Shrewd Move

15 June 2005



Schwarzenegger Calls Special Election for Reform

California Governor Arnold Schwarzenegger, a Republican, announced on Monday that he was appealing over the heads of the legislature and taking his reform package directly to the people of the state. He wants to put a spending cap in place, which would undo minimum funding levels for schools that a 2000 referendum enacted, to have retired judges and not legislators draw electoral boundaries and extend the time teachers need to put in before winning tenure from 2 to 5 years. Even if he loses, it is a stroke of political genius.

In general, the Republican Party understands far better than the Democrats the value of losing on contentious issues in the run up to an election. Core and swing voters are both more likely to turn up and vote if the great issues of the day have not been settled. Far more energizing is a close vote on a divisive matter that results in no real solution. For that reason, the GOP is pushing judicial appointments and the Ten Commandments – if they win, great, and if they lose, they can raise money and march the voters to the polling stations because their values are under threat. The Democrats only caught onto this in 2004, and they have much ground to cover before they catch up to the GOP.

In California, the situation is ever better suited to the governor’s goals. First, he can get his core to circulate petitions and get a referendum scheduled. Second, he can decide exactly how to frame the question, which means framing the debate. Third, he gets to spend months slamming the Democratic-controlled legislature for its unwillingness to act (although, it may be quite diligent on other matters).

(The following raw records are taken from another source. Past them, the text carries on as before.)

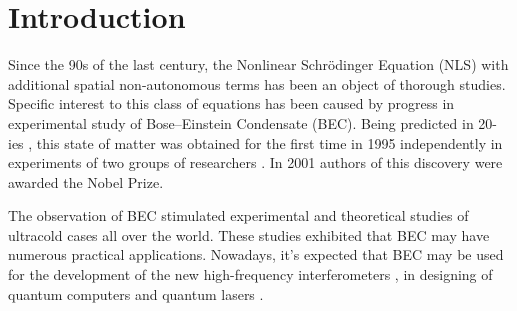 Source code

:\chapter*{Introduction}
\label{introduction}

Since the 90s of the last century, the Nonlinear Schr\"odinger Equation (NLS) with additional spatial non-autonomous terms has been an object of thorough studies.
Specific interest to this class of equations has been caused by progress in experimental study of Bose--Einstein Condensate (BEC).
Being predicted in 20-ies \cite{Einstein, Bose}, this state of matter was obtained for the first time in 1995 independently in experiments of two groups of researchers \cite{WiemanCornell, Ketterle}.
In 2001 authors of this discovery were awarded the Nobel Prize.

The observation of BEC stimulated experimental and theoretical studies of ultracold cases all over the world.
These studies exhibited that BEC may have numerous practical applications.
Nowadays, it's expected that BEC may be used for the development of the new high-frequency interferometers \cite{GrossZiboldNicklasEsteveOberthaler}, in designing of quantum computers \cite{JakschZoller} and quantum lasers \cite{GuerinRiouGaeblerJosseBouyerAspect}.

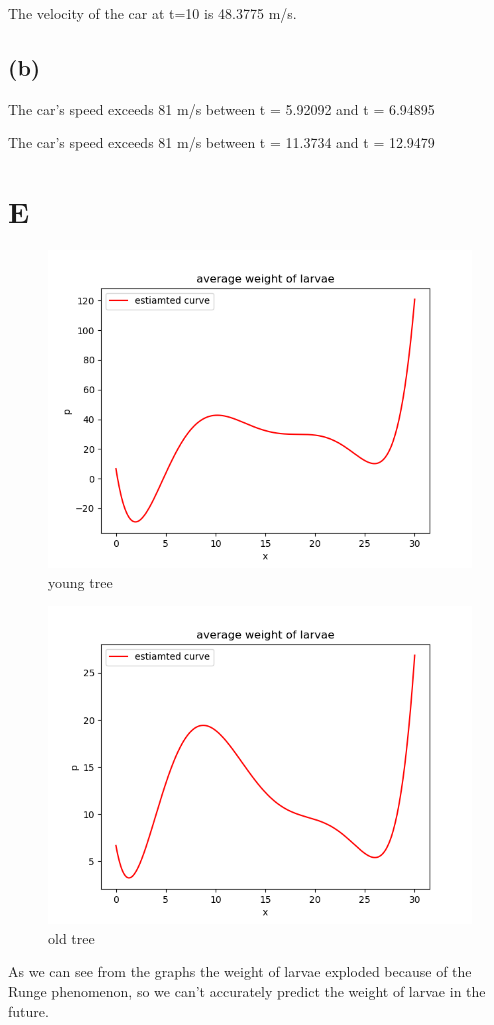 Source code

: \documentclass{article}
\begin{document}
    The velocity of the car at t=10 is 48.3775 m/s.

    \subsection{(b)}
    The car's speed exceeds 81 m/s between t = 5.92092 and t = 6.94895
    
    The car's speed exceeds 81 m/s between t = 11.3734 and t = 12.9479

\section{E}
    \begin{figure}[H]
        \centering
        \includegraphics{../code/output/E_0.png}
        \caption{young tree}
    \end{figure} 

    \begin{figure}[H]
        \centering
        \includegraphics{../code/output/E_1.png}
        \caption{old tree}
    \end{figure}

    As we can see from the graphs the weight of larvae exploded because of the Runge phenomenon,
    so we can't accurately predict the weight of larvae in the future.
\end{document}
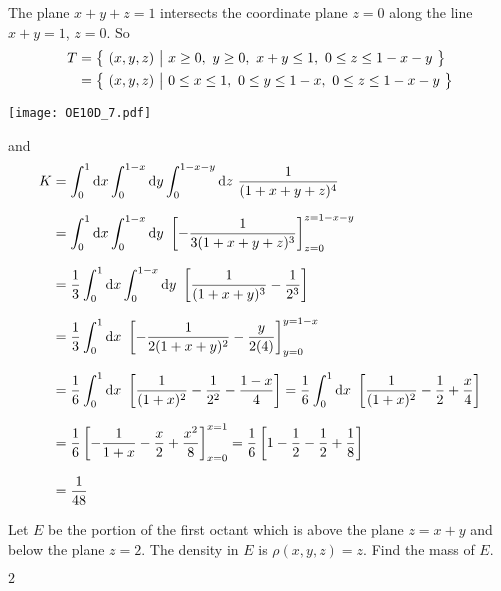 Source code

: \begin{solution}
The plane $x+y+z=1$ intersects the coordinate plane $z=0$
along the line $x+y=1$, $z=0$. So
\begin{align*}
T&=\big\{ \ (x,y,z)\ \big|\ x\ge 0,\  y\ge0,\ x+y\le 1,\ 0\le z\le 1-x-y\ \big\} \\
 &=\big\{ \ (x,y,z)\ \big|\ 0\le x\le 1,\  0\le y\le 1-x,\ 0\le z\le 1-x-y\ \big\}
\end{align*}
\begin{center}
     \texttt{[image: OE10D\_7.pdf]}
\end{center}
and
\begin{align*}
K&=\int_0^1\dee{x}\int_0^{1-x}\dee{y}\int_0^{1-x-y}\dee{z}\ 
           \frac{1}{ (1 + x + y + z)^4} \\[0.1in]
&=\int_0^1\dee{x}\int_0^{1-x}\dee{y}\ 
           \left[-\frac{1}{ 3(1 + x + y + z)^3}\right]_{z=0}^{z=1-x-y} \\[0.1in]
&=\frac{1}{3}\int_0^1\dee{x}\int_0^{1-x}\dee{y}\ 
           \left[\frac{1}{(1 + x + y)^3} - \frac{1}{2^3}\right] \\[0.1in]
&=\frac{1}{3}\int_0^1\dee{x}\ 
    \left[-\frac{1}{2(1 + x + y)^2} - \frac{y}{2(4)}\right]_{y=0}^{y=1-x} \\[0.1in]
&=\frac{1}{6}\int_0^1\dee{x}\ 
    \left[\frac{1}{(1 + x)^2}-\frac{1}{2^2}- \frac{1-x}{4}\right]
=\frac{1}{6}\int_0^1\dee{x}\ 
    \left[\frac{1}{(1 + x)^2} -\frac{1}{2} + \frac{x}{4}\right] \\[0.1in]
&=\frac{1}{6} 
    \left[-\frac{1}{1 + x} -\frac{x}{2} + \frac{x^2}{8}\right]_{x=0}^{x=1}
=\frac{1}{6} 
    \left[1-\frac{1}{2} -\frac{1}{2} + \frac{1}{8}\right] \\[0.1in]
&=\frac{1}{48}
\end{align*}
\end{solution}

\begin{question}[M200 2011A] %
Let $E$ be the portion of the first octant which is above the plane $z = x + y$ 
and below the plane $z = 2$. The density in $E$ is $\rho(x, y, z) = z$. Find the mass of $E$.
\end{question}

%

\begin{answer}
$2$
\end{answer}

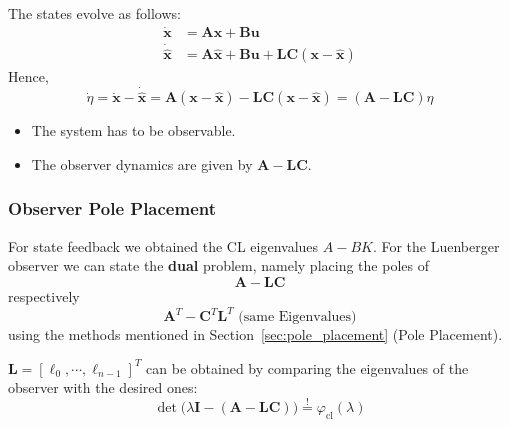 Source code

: The states evolve as follows:
\begin{align*}
    \dot{\mathbf{x}}       & =\mathbf{Ax}+\mathbf{Bu}                                                         \\
    \dot{\hat{\mathbf{x}}} & =\mathbf{A}\hat{\mathbf{x}}+\mathbf{Bu}+\mathbf{LC}(\mathbf{x}-\hat{\mathbf{x}})
\end{align*}
Hence,
\begin{equation*}
    \dot{\eta}=\dot{\mathbf{x}}-\dot{\hat{\mathbf{x}}}=\mathbf{A}(\mathbf{x}-\hat{\mathbf{x}})-\mathbf{LC}(\mathbf{x}-\hat{\mathbf{x}})=(\mathbf{A}-\mathbf{LC})\eta
\end{equation*}


\begin{itemize}
    \item The system has to be observable.
    \item The observer dynamics are given by $\mathbf{A}-\mathbf{LC}$.
\end{itemize}

\subsubsection{Observer Pole Placement}
For state feedback we obtained the CL eigenvalues $A-BK$.
For the Luenberger observer we can state the \textbf{dual} problem, namely placing the poles of
\begin{equation*}
    \mathbf{A}-\mathbf{LC}
\end{equation*}
respectively
\begin{equation*}
    \mathbf{A}^T-\mathbf{C}^T \mathbf{L}^T\text{ (same Eigenvalues)}
\end{equation*}
using the methods mentioned in Section\ \ref{sec:pole_placement} (Pole Placement).


$\mathbf{L}={\left[\ell_0,\cdots,\ell_{n-1}\right]}^T$ can be obtained by comparing the eigenvalues of the observer with the desired ones:
\noindent\begin{equation*}
    \det\bigl(\lambda \mathbf{I} -(\mathbf{A}-\mathbf{LC})\bigr) \overset{!}{=} \varphi_{\mathrm{cl}}(\lambda)
\end{equation*}



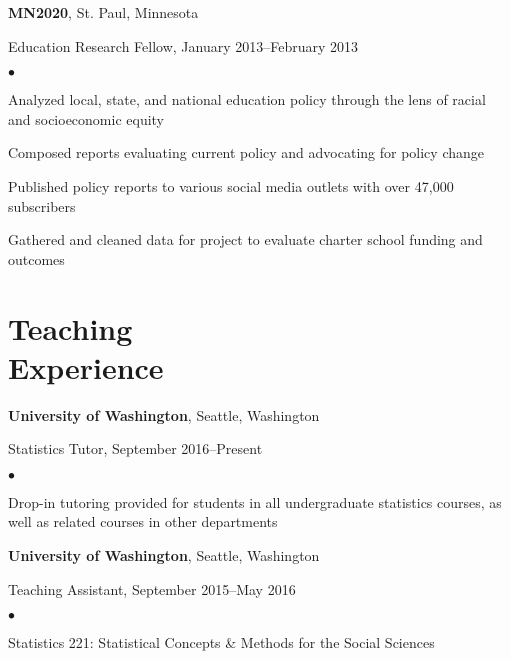 \documentclass[margin,centered]{res}
\newenvironment{list1}{
  \begin{list}{\ding{113}}{%
      \setlength{\itemsep}{0in}
      \setlength{\parsep}{0in} \setlength{\parskip}{0in}
      \setlength{\topsep}{0in} \setlength{\partopsep}{0in}
      \setlength{\leftmargin}{0.17in}}}{\end{list}}
\newenvironment{list2}{
  \begin{list}{$\bullet$}{%
      \setlength{\itemsep}{0in}
      \setlength{\parsep}{0in} \setlength{\parskip}{0in}
      \setlength{\topsep}{0in} \setlength{\partopsep}{0in}
      \setlength{\leftmargin}{0.2in}}}{\end{list}}
\begin{document}
\begin{resume}
{\bf MN2020}, St. Paul, Minnesota
\begin{list1}
\item[] 
Education Research Fellow, January 2013--February 2013
\begin{list2}
\vspace*{.05in}
\item Analyzed local, state, and national education policy through the lens of racial and socioeconomic equity
\item Composed reports evaluating current policy and advocating for policy change
\item Published policy reports to various social media outlets with over 47,000 subscribers
\item Gathered and cleaned data for project to evaluate charter school funding and outcomes
\end{list2}
\end{list1}

\section{\sc Teaching \\ Experience}

{\bf University of Washington}, Seattle, Washington
\begin{list1}
\item[] Statistics Tutor, September 2016--Present
\begin{list2}
\vspace*{.05in}
\item Drop-in tutoring provided for students in all undergraduate statistics courses, as well as related courses in other departments
\end{list2}
\end{list1}

{\bf University of Washington}, Seattle, Washington
\begin{list1}
\item[] Teaching Assistant, September 2015--May 2016
\begin{list2}
\vspace*{.05in}
\item Statistics 221: Statistical Concepts \& Methods for the Social Sciences
\end{list2}
\end{list1}



\end{resume}
\end{document}
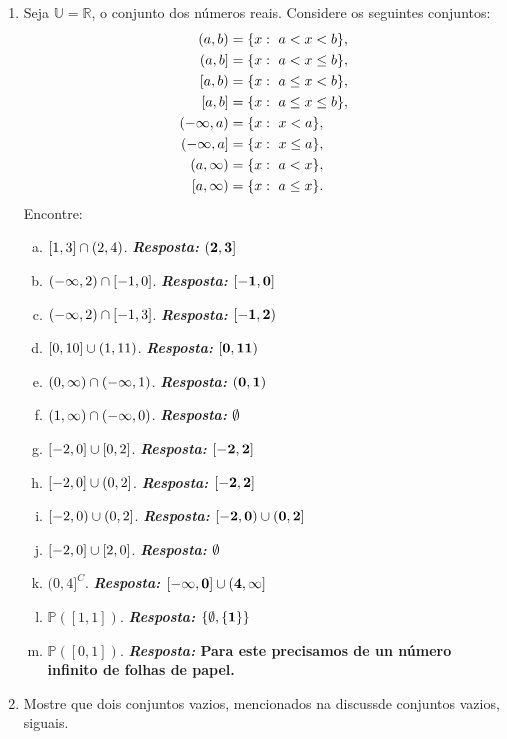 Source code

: \begin{enumerate}[{\bf 1.}]
\item Seja $\mathbb{U}=\mathbb{R}$, o conjunto dos n\'umeros reais. Considere os seguintes conjuntos:
\begin{equation*}
 \begin{aligned}
(a,b)&=\{x:\espaco a<x<b\},\\
(a,b]&=\{x:\espaco a<x\leq b\},\\
[a,b)&=\{x:\espaco a\leq x< b\},\\
[a,b]&=\{x:\espaco a\leq x\leq b\},\\
(-\infty,a)&=\{x:\espaco x<a\},\\
(-\infty,a]&=\{x:\espaco x\leq a\},\\
(a,\infty)&=\{x:\espaco a<x\},\\
[a,\infty)&=\{x:\espaco a\leq x\}.
 \end{aligned}
\end{equation*}
Encontre:
\begin{enumerate}[a)]
\item $[1,3]\cap(2,4)$. {\bf{\it Resposta:} ${\bf (2,3]}$}
\item $(-\infty,2)\cap[-1,0]$. {\bf{\it Resposta:} ${\bf [-1,0]}$}
\item $(-\infty,2)\cap[-1,3]$. {\bf{\it Resposta:} ${\bf [-1,2)}$}
\item $[0,10]\cup(1,11)$. {\bf{\it Resposta:} ${\bf [0,11)}$}
\item $(0,\infty)\cap(-\infty,1)$. {\bf{\it Resposta:} ${\bf (0,1)}$}
\item $(1,\infty)\cap(-\infty,0)$. {\bf{\it Resposta:} ${\bf \emptyset}$}
\item $[-2,0]\cup[0,2]$. {\bf{\it Resposta:} ${\bf [-2,2]}$}
\item $[-2,0]\cup(0,2]$. {\bf{\it Resposta:} ${\bf [-2,2]}$}
\item $[-2,0)\cup(0,2]$. {\bf{\it Resposta:} ${\bf [-2,0)\cup(0,2]}$}
\item $[-2,0]\cup[2,0]$. {\bf{\it Resposta:} ${\bf \emptyset}$}
\item $(0,4]^C$. {\bf{\it Resposta:} ${\bf [-\infty,0]\cup(4,\infty]}$}
\item $\mathbb{P}([1,1])$. {\bf{\it Resposta:} ${\bf \{\emptyset,\{1\}\}}$}
\item $\mathbb{P}([0,1])$. {\bf{\it Resposta:} Para este precisamos de un n\'umero infinito de folhas de papel.}
\end{enumerate}

\item Mostre que dois conjuntos vazios, mencionados na discuss\ao de conjuntos vazios, s\ao iguais.


\end{enumerate}

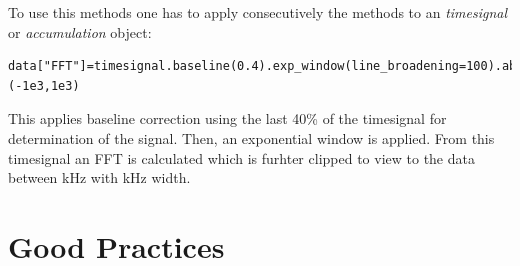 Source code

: \documentclass[12pt, a4paper, BCOR10mm, twoside, titlepage, headinclude]{scrbook}
\begin{document}
To use this methods one has to apply consecutively the methods to an \emph{timesignal} or \emph{accumulation} object:
\begin{lstlisting}[label=fftex]
data["FFT"]=timesignal.baseline(0.4).exp_window(line_broadening=100).abs_fft().clip=(-1e3,1e3)
\end{lstlisting}

This applies baseline correction using the last 40\% of the timesignal for determination of the signal. Then, an exponential window is applied. From this timesignal an FFT is calculated which is furhter clipped to view to the data between \unit[-1]{kHz} with \unit[1]{kHz} width.

\section{Good Practices}
\end{document}
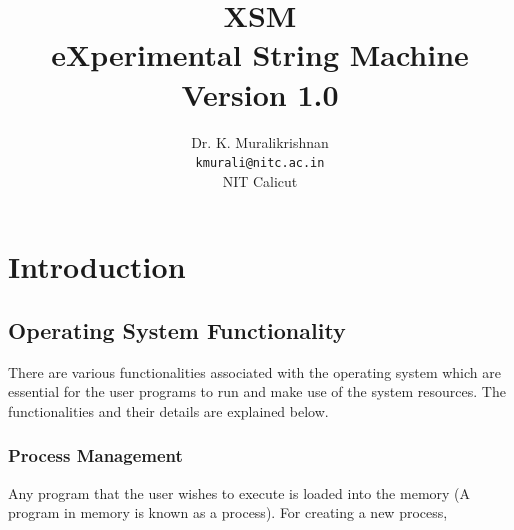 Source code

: \documentclass[11pt]{report}
\title{XSM \\ eXperimental String Machine \\
Version 1.0}
\author{Dr. K. Muralikrishnan  \\ \texttt{kmurali@nitc.ac.in} \\ {NIT Calicut} }
\begin{document}
\maketitle
\pagebreak

\thispagestyle{plain}

\tableofcontents
\pagebreak

\chapter{Introduction}
\label{chp:osintro}
%
%

\section{Operating System Functionality}
There are various functionalities associated with the operating system which are essential for the user programs to run and make use of the system resources. The functionalities and their details are explained below.

\subsection{Process Management}
Any program that the user wishes to execute is loaded into the memory (A program in memory is known as a process). For creating a new process,
\end{document}
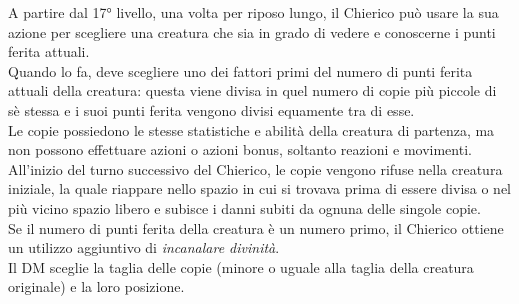 A partire dal 17° livello, una volta per riposo lungo, il Chierico può usare la sua azione per scegliere una creatura che sia in grado di vedere e conoscerne i punti ferita attuali. \\ Quando lo fa, deve scegliere uno dei fattori primi del numero di punti ferita attuali della creatura: questa viene divisa in quel numero di copie più piccole di sè stessa e i suoi punti ferita vengono divisi equamente tra di esse. \\ Le copie possiedono le stesse statistiche e abilità della creatura di partenza, ma non possono effettuare azioni o azioni bonus, soltanto reazioni e movimenti.\\ All'inizio del turno successivo del Chierico, le copie vengono rifuse nella creatura iniziale, la quale riappare nello spazio in cui si trovava prima di essere divisa o nel più vicino spazio libero e subisce i danni subiti da ognuna delle singole copie. \\ Se il numero di punti ferita della creatura è un numero primo, il Chierico ottiene un utilizzo aggiuntivo di \textit{incanalare divinità}. \\ Il DM sceglie la taglia delle copie (minore o uguale alla taglia della creatura originale) e la loro posizione.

Where matters get dicey for Mr. Schwarzenegger is in overturning previous referenda. Telling the people that the legislature is not doing its job is one thing. Telling the voters they got it wrong earlier is a different kind of sale. The school minimum spending idea was meant to fix the state’s education system. Now that the money is getting tight, he must return to the people with “Yes, but . . .” Or as he put it, “How can we just stand around while our debt grows by billions and billions of dollars?” Despite having lived in America for so long and being a citizen for years, he still has the rather un-American idea that the debt has to be addressed by this generation. How quaint.

California’s Senate President Pro Tem Don Perata said in response to the announcement of the special election, “This special election is not about the legislature. It's about the governor wanting to star in another war movie. Only this is a war he alone has started." One bets it’s a war he wins, either way the election turns out.